Copy out each line below in which the string "characters" appears.

Top of Data

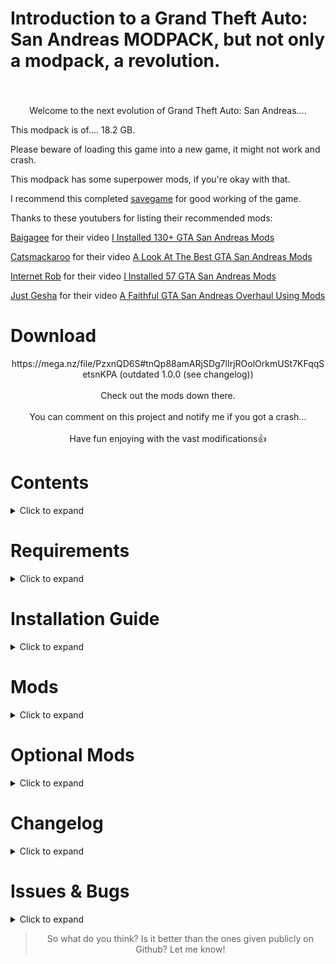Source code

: # Introduction to a Grand Theft Auto: San Andreas MODPACK, but not only a modpack, a revolution.
<h3 align="center"></h3><br>
<p align="center">
Welcome to the next evolution of Grand Theft Auto: San Andreas....
 
This modpack is of.... 18.2 GB.

Please beware of loading this game into a new game, it might not work and crash.

This modpack has some superpower mods, if you're okay with that.

I recommend this completed [savegame](https://www.gtainside.com/en/sanandreas/savegames/53374-king-of-san-andreas-100-savegame/) for good working of the game.

Thanks to these youtubers for listing their recommended mods:

[Baigagee](https://www.youtube.com/@baigagee) for their video [I Installed 130+ GTA San Andreas Mods](https://www.youtube.com/watch?v=Ajzk0Z_M6ag)

[Catsmackaroo](https://www.youtube.com/@catsmackaroo) for their video [A Look At The Best GTA San Andreas Mods](https://www.youtube.com/watch?v=BGkmM0E0Ysk&t=142s)

[Internet Rob](https://www.youtube.com/@InternetRob) for their video [I Installed 57 GTA San Andreas Mods](https://www.youtube.com/watch?v=B5relHf21lo&t=204s&pp=ygUMaW50ZXJuZXQgcm9i)

[Just Gesha](https://www.youtube.com/@justGesha) for their video [A Faithful GTA San Andreas Overhaul Using Mods](https://www.youtube.com/watch?v=XMwzzZAkZCM&t=244s&pp=ygUKanVzdCBnZXNoYQ%3D%3D)

# Download
<p align="center">https://mega.nz/file/PzxnQD6S#tnQp88amARjSDg7lIrjROolOrkmUSt7KFqqSetsnKPA (outdated 1.0.0 (see changelog))
<br><br>
Check out the mods down there.
<br><br>
You can comment on this project and notify me if you got a crash...
<br><br>
Have fun enjoying with the vast modifications👍</p>

# Contents
<details>
  <summary>Click to expand</summary>

- [Requirements](#requirements)
- [Installation Guide](#installation-guide)
- [Mods](#mods)
- [Optional Mods](#optional-mods)
- [Changelog](#changelog)
- [Issues & Bugs](#issues--bugs)
</details>

# Requirements
<details>
  <summary>Click to expand</summary>

- *Atleast the required amount of disk space (18.3 GB or more)*
- *A really good processor (from Intel Core i5 to Intel Core i7 or AMD Ryzen 3 or AMD Ryzen 5). Also it works on Intel Core i3 or any AMD but may cause lag*
- *4 to 6 GB of RAM (2 GB doesn't work as expected)*
</details>

# Installation Guide
<details>
  <summary>Click to expand</summary>

1. Download the modpack.
2. Extract the files from the modpack into any folder of your choice.
3. Done!
<p align="right">
  <a href="#download">▲ Back to top</a></p>
</details>

# Mods
<details>
  <summary>Click to expand</summary>

(Some mods are not included in the given mod list. Please comment them here and from which folder so I can list them in this text file.)

## From CLEO folder

- [Buy Property](https://www.mixmods.com.br/2022/06/buy-property-mod-comprar-propriedades/)

- [Cheat Menu (press Ctrl+C)](https://www.gtainside.com/en/sanandreas/mods/125320-san-andreas-cheat-menu/)

- [CLEO+](https://www.mixmods.com.br/2023/10/cleoplus/)

- [Tuning Mod](https://www.mixmods.com.br/2019/06/tuning-mod/)

- [Mind Control & Possession (what?) (type 9XCTR or 1+C)](https://www.gtainside.com/en/sanandreas/mods/135757-mind-control-and-possession-v-14-pc-perfect-version/)

- [Enhance ParticleTXD](https://www.mixmods.com.br/2016/03/enhance-particletxd/)

- [Gravity Gun (type GGUN)](https://www.gtainside.com/en/sanandreas/mods/54651-gravity-gun-v1/)

- [Drug Dealer Fix](https://www.gtagarage.com/mods/show.php?id=29199)

- [L-D Luz.cs (which mod?)](https://www.mediafire.com/file/c0a4aggmlwg1qr4/L-D_Luz_%2528JuniorDjjr%2529.cs/file)

- [Life Situations](https://www.gtainside.com/en/sanandreas/mods/108394-life-situation-9-0)

- [Master Spark (press TAB+H)](https://www.gtainside.com/en/sanandreas/mods/37714-master-spark/)

- [Nearest Ped Control (press 6)](https://www.gtagarage.com/mods/show.php?id=8242)

- [New Car Wash](https://www.mixmods.com.br/2020/08/car-wash-v2-2-lava-rapido-funcional/)

- [NewOpcodes](https://www.mixmods.com.br/2020/10/newopcodes-cleo-v2-1/)

- [Hangout with Story Characters](https://www.mixmods.com.br/2020/06/hangout-with-story-characters-recrutar-personagens/)

- [RZL-Trainer (press F2)](https://www.mixmods.com.br/2021/08/rzl-trainer-cheat-menu/)

- Note: [RZL-Trainer](https://www.mixmods.com.br/2021/08/rzl-trainer-cheat-menu/) is configured to the cheat settings. You may to reset defaults using the Reset Defaults option in Settings.

- [Stories Sprinting](https://gtaforums.com/topic/968368-stories-sprinting/)

- [Surfly (press ALT+X)](https://www.gtaall.com/gta-san-andreas/cleo/44884-surf-and-fly.html)

- [Trucks & Trailers](https://www.mixmods.com.br/2016/07/trucks-trailers-reboques-avioes-etc/)

- [Wrecking Ball (press B)](https://libertycity.net/files/gta-san-andreas/8000-wrecking-ball.html)

- [Project Urbanize (public access)](https://www.mixmods.com.br/2024/10/urbanize/)

## From GTA San Andreas directory

- [Fastman92 Limit Adjuster](https://fastman92.com/19-fastman92-limit-adjuster)

- [NoDEP](https://www.mixmods.com.br/2015/03/nodep-desativar-dep/)

- [Essentials Pack](https://www.mixmods.com.br/2019/06/sa-essentials-pack/)

- [Cheat Menu by Grinch (press Ctrl+M)](https://github.com/user-grinch/Cheat-Menu)

- [CrashInfo](https://www.mixmods.com.br/2022/09/crashinfo/)

- [CLEO](https://cleo.li/)

- [First Person (press "V" 4 times) (beta 3.5)](https://www.mixmods.com.br/2022/03/first-person-mod-primeira-pessoa/)

- [Full Stream Radar](https://www.mixmods.com.br/2015/01/full-stream-radar-fix-radar-sumindo/)

- [Gojo Satoru (type GOJO to activate and 00 to deactivate)](https://www.gtainside.com/en/sanandreas/mods/193370-update-gojo-satoru-jujutsu-kaisen-mod-new-features-amp-bug-fixes/video/1/)

- [SA 1.0 (pretty much required for all these mods)](https://www.gtaall.com/gta-san-andreas/programs/135576-gta-sa-exe-1-0-us-original-version.html)

- [Improved Vehicle Features (2.0.2) (reason at optional mods)](https://www.mixmods.com.br/2020/01/imvehft-improved-vehicle-features/)

- [Large Address](https://www.mixmods.com.br/2016/09/iii-vc-sa-largeaddress-reconhecer-3-4-gb-de-ram/)

- [Moonloader](https://www.mixmods.com.br/2020/10/moonloader/)

- [MixSets](https://www.mixmods.com.br/2022/03/sa-mixsets/)

- [Modloader](https://www.gtagarage.com/mods/show.php?id=25377)

- [Real Traffic Fix](https://www.mixmods.com.br/2022/04/real-traffic-fix/)

- [SilentPatch](https://gtaforums.com/topic/669045-silentpatch/)

- [24 Hour Timecycle](https://www.mixmods.com.br/2017/08/24h-timecycle-timecyc-dat-de-24-horas/)

- [GTA V HUD (DK22PAC VERSION)](https://gtaforums.com/topic/652697-gta5-hud-by-dk22pac/)

- [Weapon RecoilRE](https://gtaforums.com/topic/975920-asi-weaponrecoilre/)

## In moonloader folder

- [Gang Rider (press Y while in a vehicle to call your gang)](https://www.mixmods.com.br/2020/08/gang-rider-v2-carregar-mais-gangue/)

thats it lol

## In data folder

- [Real Linear Graphics](https://www.mixmods.com.br/2022/07/real-linear-graphics/)

thats it lol

## In modloader folder (BIG!)

- [4K Definitive Loadscreens](https://www.mixmods.com.br/2021/12/loadscreens-4k-definitive-artworks-widescreen-hd/)

- [Essentials Pack](https://www.mixmods.com.br/2019/06/sa-essentials-pack/)

- [3D Models in Ammu Nation](https://www.mixmods.com.br/2016/07/modelos-em-3d-na-ammu-nation/)

- [Air Traffic](https://libertycity.net/files/gta-san-andreas/25527-air-traffic-pro-v.6-final.html)

- [Atmosphere Interface Pack](https://www.mixmods.com.br/2021/01/atmosphere-interface-pack-interface-hd/)

- [Attach Vehicle](https://www.mixmods.com.br/2020/04/attach-vehicle-grudar-carros-no-packer-etc/)

- [Beta Gang Skins Added](https://www.mixmods.com.br/2020/11/beta-gang-skins-added-restaurar-gangue-beta/)

- [Blaze (type blaze then go into a car or bike and press left click to activate the power)](https://www.mediafire.com/file/h2b1e5ldwn1odxn/Blaze.cs/file)

- [Brazilian Speedbumps](https://libertycity.net/files/gta-san-andreas/139041-brazilskie-lezhachie-policejjskie.html)

- [Breakable Vending Machines](https://www.mixmods.com.br/2022/08/sa-breakeable-vending-machines/)

- [Bullet Holes](https://www.mixmods.com.br/2015/06/bullethole-buracos-de-tiros/)
 
- [Bullet View (hold shift while aiming on sniper and then shoot to see your own bullet)](https://www.mixmods.com.br/2021/02/bullet-view-ver-bala-da-sniper-em-slow-motion/)

- [Busy Pedestrians](https://www.gtainside.com/en/sanandreas/mods/192256-busy-pedestrians/)

- [Car Crash Look](https://www.mixmods.com.br/2019/04/car-crash-look-pedestres-olharem-ao-bater-o-carro/)

- [Car Dealership (available near the raiding house in recruiting the families mission)](https://www.mixmods.com.br/2020/06/car-dealership-concessionaria-de-carros/)

- [Cars Divert](https://www.mixmods.com.br/2015/03/cars-divert-v1-1-carros-desviarem-de-voce/)

- [Clever Trams](https://www.mixmods.com.br/2020/01/clever-trams-bondes-mais-inteligentes/)

- [Combat Improvement & Melee Overhaul](https://www.mixmods.com.br/2021/08/combat-improvement-and-melee-overhaul-melhorar-lutas/)

- [Cop Improved Intelligence](https://www.gtainside.com/en/sanandreas/mods/76432-police-intelligence-improvement-v2-0/)

- [Desert Drag Race Track (near Verdant Meadows)](https://www.gtainside.com/en/sanandreas/maps/26243-cleo-dragtrack-final/)

- [Enhanced Classic Graphics](https://www.mixmods.com.br/2019/10/ecg-enhanced-classic-graphics/)

- [Effects Mod](https://www.mixmods.com.br/2021/09/effects-mod-by-ezekiel-junior_djjr-efeitos-realistas/)

- [Effects Loader](https://www.mixmods.com.br/2017/04/effects-loader-instalar-efeitos-sem-substituir-arquivos/)

- [Enterable Hidden Interiors](https://www.mixmods.com.br/2021/01/enterable-hidden-interiors-entrar-em-interiores-escondidos/)

- [Enterable Vehicles](https://libertycity.net/files/gta-san-andreas/54621-enterable-vehicles-v2.0.html)

- [Fair Police](https://www.mixmods.com.br/2020/10/fair-police-v2-0-2-policiais-atacam-pedestres/)

- [Flying Stuff](https://www.mixmods.com.br/2020/02/flying-stuff-folhas-etc-caindo-pela-tela/)

- [Formal 2K Grass Textures](https://www.mixmods.com.br/2018/12/formal-2k-grass-textures-grama-hd/)

- [FxsFuncs](https://www.mixmods.com.br/2022/10/fxsfuncs/)

- [Gojo Satoru (type GOJO to activate and 00 to deactivate)](https://www.gtainside.com/en/sanandreas/mods/193370-update-gojo-satoru-jujutsu-kaisen-mod-new-features-amp-bug-fixes/video/1/)

- [Graffiti Anywhere (use your spray can and scroll through 4 graffitis and pick your chosen one, then just hold LMB and it's done)](https://www.mixmods.com.br/2020/11/graffiti-anywhere-v1-1-pichar-em-qualquer-lugar/)

- [GraphicsTweaker](https://www.mixmods.com.br/2022/09/graphicstweaker/)

- [Gravity Fix](https://www.mixmods.com.br/2018/11/gravity-fix-correcao-de-gravidade/)

- [GTA IV Carjacking Style](https://www.gtainside.com/en/sanandreas/mods/144079-gta-sa-iv-carjacking-camera-style/)

- [Gungnir (type gung and press LMB)](https://www.mediafire.com/file/8dicncbkudq90dr/Gungnir.rar/file)

- [Haisen (type haisen and press LMB)](https://www.mediafire.com/file/9swail6hk9ghhap/Haisen.rar/file)

- [Handshake Mod (aim at the person and press Y))](https://www.mixmods.com.br/2020/08/handshake-mod-aperto-de-mao/)

- [Hard Rain Remake](https://www.mixmods.com.br/2019/07/hard-rain-remake-pedestres-com-guarda-chuva/)

- [Hisouten (type hisouten and press LMB)](https://www.mediafire.com/file/lmi0imomz19yoia/Hisouten.cs/file)

- [Hoyoku (type hoyoku and press LMB)](https://www.mediafire.com/file/zyatxuczmp1u0u9/Hoyoku.rar/file)

- [Illuminated Vinewood Sign](https://www.mixmods.com.br/2021/10/illuminated-vinewood-sign-placa-de-vinewood-iluminada/)

- [IMFX (replaced some files with Combat FX Upgrade and Smooth Lensflare](https://www.mixmods.com.br/2018/09/imfx-improved-fx/)

- Improved 2DFX (included with the [Enhanced Classic Graphics](https://www.mixmods.com.br/2019/10/ecg-enhanced-classic-graphics/)) has not been found. Just install it with the [Enhanced Classic Graphics](https://www.mixmods.com.br/2019/10/ecg-enhanced-classic-graphics/).

- [Improved Streaming](https://www.mixmods.com.br/2022/04/improved-streaming/)

- [Improved and Fixed Original Vegetation](https://www.mixmods.com.br/2021/04/improved-and-fixed-original-vegetation-arvores-mais-redondas/)

- [IndieVehicles (included in Tuning Mod)](https://www.mixmods.com.br/2019/08/indievehicles/)

- [Inventory System (with installed cheat and shops)](https://www.mixmods.com.br/2022/05/inventory-system/)

- [Killing Jack (type kjack and press LMB)](https://www.mediafire.com/file/a37qnky49vv27g0/KJACK.rar/file)

- [Ladders Mod](https://www.mixmods.com.br/2022/11/ladders-mod-subir-escadas/)

- [Laevateinn (normal flame recommended) (type laevateinn and a flaming katana spawns in your hand)](https://www.mediafire.com/file/3jbf9jbhrjilra3/Laevateinn.rar/file)

- [Lamppost Insects](https://www.mixmods.com.br/2015/09/lamppost-insects-insetos-nas-luzes-dos-postes/)

- [Lighthouse Pyramid Fix](https://www.mixmods.com.br/2020/01/lighthouse-pyramid-fix-farol-e-piramide-com-luz/)

- [LS Lit Church](https://www.mixmods.com.br/2022/03/ls-lit-church-igreja-com-luzes-acesas/)

- [Lively Trailers](https://libertycity.net/files/gta-san-andreas/179872-ozhivlennye-trejjlery.html)

- [Low Life Animation](https://www.mixmods.com.br/2019/07/low-life-animation-v1-2-2-animacao-de-saude-baixa/)

- [Lunatic Cage (type lcage and press LMB)](https://www.mediafire.com/file/2278ma4bfxfxmen/Lunatic_Cage.rar/file)

- [Manual Driveby Remake (press RMB while in a car to shoot with your UZI or Tec-9 or SMG)](https://www.mixmods.com.br/2021/10/manual-driveby-remake-fixed-mirar-de-dentro-do-carro/)

- [Missing Lampposts Fix](https://www.mixmods.com.br/2022/04/missing-lampposts-fix-more-light-posts/)

- [Mobile Hands](https://www.gtainside.com/en/sanandreas/mods/168952-mobile-hands/)

- [More Radar Icons](https://www.mixmods.com.br/2022/01/more-radar-icons/)

- [No Grenade Stop](https://www.gtagarage.com/mods/show.php?id=9619)

- [Nondle (type nondle and press LMB)](https://www.mediafire.com/file/kfnc1oyggx1hjg0/Non_D_Laser.cs/file)

- [NPC Tuning](https://www.mixmods.com.br/2020/11/npc-tuning-trafego-com-carros-tunados/)

- [Oeyama (type oeyama and hold LMB)](https://www.mediafire.com/file/6z4tgac6zjlzgz0/Oeyama.cs/file)

- [Open Limit Adjuster](https://www.mixmods.com.br/2022/10/open-limit-adjuster/)

- [Original HQ Palms](https://www.mixmods.com.br/2021/03/savc-original-hq-palms-palmeiras-remasterizadas/)

- [Original Peds Vary Extended](https://www.mixmods.com.br/2021/03/original-peds-vary-peds-originais-variando-pedfuncs/)

- [Ped Tweaks](https://www.mixmods.com.br/2021/09/sa-ped-tweaks-restaurar-policiais-e-pedestres/)

- [PedFuncs](https://www.mixmods.com.br/2022/07/pedfuncs/)

- [Peds Buy Food](https://www.mixmods.com.br/2020/07/peds-buy-food-pedestres-compram-comida/)

- [PedSkills](https://www.mixmods.com.br/2022/08/pedskills/)

- [Pimp My Car Final (get into a vehicle and press 5)](https://www.gtagarage.com/mods/show.php?id=4729)

- [Planes Inertia](https://www.mixmods.com.br/2020/07/gta-sa-planes-inertia-inercia-ao-pular-do-aviao/)

- [Project Immerse Yourself (with optional)](https://www.mixmods.com.br/2022/01/project-immerse-yourself-prelight-melhorado/)

- [Proper Fixes](https://www.mixmods.com.br/2024/02/sa-proper-fixes/)

- [Proper Player Retex](https://www.mixmods.com.br/2022/04/proper-player-retex/)

- [Ragdoll Bullet Physics (type puppeter to manipulate ragdolls)](https://www.mixmods.com.br/2021/09/mod-ragdoll-bullet-physics-fix-fisica-realista/)

- [Rusty Brown's Ring Donuts Overhaul](https://www.mixmods.com.br/2020/02/rusty-browns-ring-donuts-overhaul-loja-de-donuts/)

- [Real Peds Overhaul](https://gtaforums.com/topic/933719-sa-real-peds-overhaul/)

- [Real Skybox](https://www.mixmods.com.br/2021/06/sa-real-skybox/)

- [Realistic Beach](https://www.mixmods.com.br/2020/03/praia-realista-v2-6/)

- [Realistic Car Crash Physics](https://www.gtaall.com/gta-san-andreas/mods/19840-realistic-car-crash-physics.html)

- [Realistic Population](https://www.mixmods.com.br/2021/11/sa-sade-realistic-population-more-peds-popcycle-dat/)

- [Reload Mod (type R while holding a weapon)](https://www.mixmods.com.br/2019/07/reload-mod-by-junior_djjr-recarregar-armas/)

- [Rhino Animated](https://www.mixmods.com.br/2020/09/rhino-animated-tanque-original-animado/)

- [Robbery Mod](https://www.mixmods.com.br/2019/08/24-7-robbery-roubar-lojas/)

- [RoSA Project Evolved (with Proper Player Retex) (public access)](https://www.mediafire.com/file/myuqu28ytpi3j6p/RoSA+Project+Evolved+-+July.7z/file)

- Note: RoSA Project Evolved has not unlocked the Aug version yet, so I can't provide it because you and me don't believe on Patreon's Upgrade to unlock.

- [Ryomen Sukuna (type skn to activate](https://www.gtainside.com/en/sanandreas/mods/197125-ryomen-sukuna-mod-jujutsu-kaisen/)

- [SA Cutscene Characters for gameplay](https://www.mixmods.com.br/2021/03/sa-cutscene-characters-for-gameplay-personagens-convertidos/)

- [Santa Maria Pier Extended](https://www.mixmods.com.br/2022/12/sa-santa-maria-pier-extended/)

- [SADE Big Ear Telescope](https://www.mixmods.com.br/2022/09/sa-sade-big-ear-telescope-meshsmooth-hd/)

- [Securicar Drops Money](https://www.mixmods.com.br/2018/09/securicar-drop-money-carros-forte-deixando-dinheiro/)

- [Shoes on the wires](https://www.mixmods.com.br/2019/11/shoes-on-the-wires-tenis-pendurados-nos-fios/)

- [Shoreline Waves](https://www.mixmods.com.br/2020/03/shoreline-waves-efeito-de-ondas/)

- [Sidewalk Weeds](https://www.mixmods.com.br/2022/06/sa-sidewalk-weeds-grass-proc/)

- [Simple Free Cam (press K+M to activate)](https://www.mixmods.com.br/2021/12/simple-free-cam-camera-livre/)

- [Simple Regeneration](https://www.mixmods.com.br/2021/04/iii-vc-sa-simple-regeneration/)

- [SkyGfx Extended](https://www.mixmods.com.br/2024/03/sa-skygfx/)

- [SkyGrad](https://www.mixmods.com.br/2020/01/skygrad-sky-gradient-fix-corrigir-linhas-no-ceu/)

- [Smuff Nut](https://www.gtainside.com/en/sanandreas/mods-124/197513-smuff-nut/)

- [Spread Fix](https://www.mixmods.com.br/2018/01/spread-fix-corrigir-espalhamento-dos-tiros/)

- [Street Musicians](https://libertycity.net/files/gta-san-andreas/192301-ulichnye-muzykanty-v4-0.html)

- [Subterranean Sun (type sbsun and hold LMB)](https://www.mediafire.com/file/9qwpztplk4ua1cz/Subterranean_Sun.cs/file)

- [The Birds Update](https://www.mixmods.com.br/2017/10/the-birds-update-passaros-realistas/)

- [Truck Trailer](https://www.mixmods.com.br/2020/09/truck-trailer-by-kenking-caminhoes-com-reboque/)

- [UFO Bar Lit](https://www.mixmods.com.br/2022/09/ufo-bar-lit-luz-no-disco-voador/)

- [VehFuncs](https://www.mixmods.com.br/2023/01/sa-vehfuncs/)

- [Welcome Las Venturas Sign Remastered](https://www.mixmods.com.br/2018/06/welcome-las-venturas-sign-remastered-placa-de-lv-em-hd/)

- [Wind Farm](https://www.mixmods.com.br/2022/09/sa-wind-farm-mod-cata-ventos-eolicos/)

- [Wind Project](https://www.mixmods.com.br/2022/10/wind-project/)

<p align="right">
  <a href="#download">▲ Back to top</a></p>

</details>

# Optional Mods
<details>
  <summary>Click to expand</summary>

- [Project Props](https://www.mixmods.com.br/2021/10/project-props-v2-2-mais-objetos-no-mapa/): Adds so much props to the game, making the world feel more vibrant. Removed due to a crash caused by an unknown reason.

- [TTDISA OV](https://gtaforums.com/topic/939012-things-to-do-in-san-andreas-volume-ii/): Massively overhauls the gaming experience of the game. Removed due to a crash caused by this.

- [Improved Vehicle Features V2.1.1](https://www.mixmods.com.br/2020/01/imvehft-improved-vehicle-features/): Insanely overhauls the cars in the game. Downgraded to 2.0.2 because of potential clashing with FxsFuncs, which enables Effects Mod to work.

<p align="right">
  <a href="#download">▲ Back to top</a></p>

</details>

# Changelog 
<details>
  <summary>Click to expand</summary>

# 1.0.1

Fixed trams having white textures of people
 Note: I can't provide the updated download link due to slow uploading speed. Please delete these files "tram.dff" and "tram.txd" in Modloader\Enterable Vehicles so it can remove the textures

# 1.0.0

Initial release

<p align="right">
  <a href="#download">▲ Back to top</a></p>

</details>

# Issues & Bugs
<details>
  <summary>Click to expand</summary>

- [Improved Vehicle Features](https://www.mixmods.com.br/2020/01/imvehft-improved-vehicle-features/) has problems with [FxsFuncs](https://www.mixmods.com.br/2022/10/fxsfuncs/). If it got fixed, I would have already upgraded [Improved Vehicle Features](https://www.mixmods.com.br/2020/01/imvehft-improved-vehicle-features/) from 2.0.2 to 2.1.1.

- [Ragdoll Bullet Physics](https://www.mixmods.com.br/2021/09/mod-ragdoll-bullet-physics-fix-fisica-realista/) with [Improved Vehicle Features 2.0.2](https://www.mixmods.com.br/2020/01/imvehft-improved-vehicle-features/) causes cars to become black.

- You can report your issues by using [CrashInfo](https://www.mixmods.com.br/2022/09/crashinfo/) and post the error code here. You can also use [SCRLog](https://www.mixmods.com.br/2020/10/iii-vc-sa-scrlog-2020-3-descobrir-crash-em-mod-cleo/). (Not recommended using SCRLog after sending it here. Only use for crashes.) to detect CLEO mods
crashing.

<p align="right">
  <a href="#download">▲ Back to top</a></p>

</details>

 ><p align="center">So what do you think? Is it better than the ones given publicly on Github?
 > Let me know!<p align="center">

Bottom of Data

_Solution to this problem_.
- [Hangout with Story Characters](https://www.mixmods.com.br/2020/06/hangout-with-story-characters-recrutar-personagens/)
- [SA Cutscene Characters for gameplay](https://www.mixmods.com.br/2021/03/sa-cutscene-characters-for-gameplay-personagens-convertidos/)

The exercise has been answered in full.